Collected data
^^^^^^^^^^^^^^^^

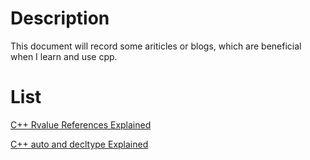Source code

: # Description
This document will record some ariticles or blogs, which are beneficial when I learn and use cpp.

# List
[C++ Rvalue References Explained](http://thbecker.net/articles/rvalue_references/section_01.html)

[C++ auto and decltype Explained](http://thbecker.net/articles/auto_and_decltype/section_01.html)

^^^^^^^^^^^^^^^^

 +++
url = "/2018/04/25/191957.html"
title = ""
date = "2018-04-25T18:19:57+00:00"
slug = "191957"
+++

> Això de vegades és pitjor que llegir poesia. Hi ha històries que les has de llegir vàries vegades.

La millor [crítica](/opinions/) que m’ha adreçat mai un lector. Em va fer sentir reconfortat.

^^^^^^^^^^^^^^^^

▶ [ACTION ITEM] Filter the lines above so that only those with the string "thbecker" remain, then copy them.

▶ [WRITTEN SOLUTION]
[C++ Rvalue References Explained](http://thbecker.net/articles/rvalue_references/section_01.html)
[C++ auto and decltype Explained](http://thbecker.net/articles/auto_and_decltype/section_01.html)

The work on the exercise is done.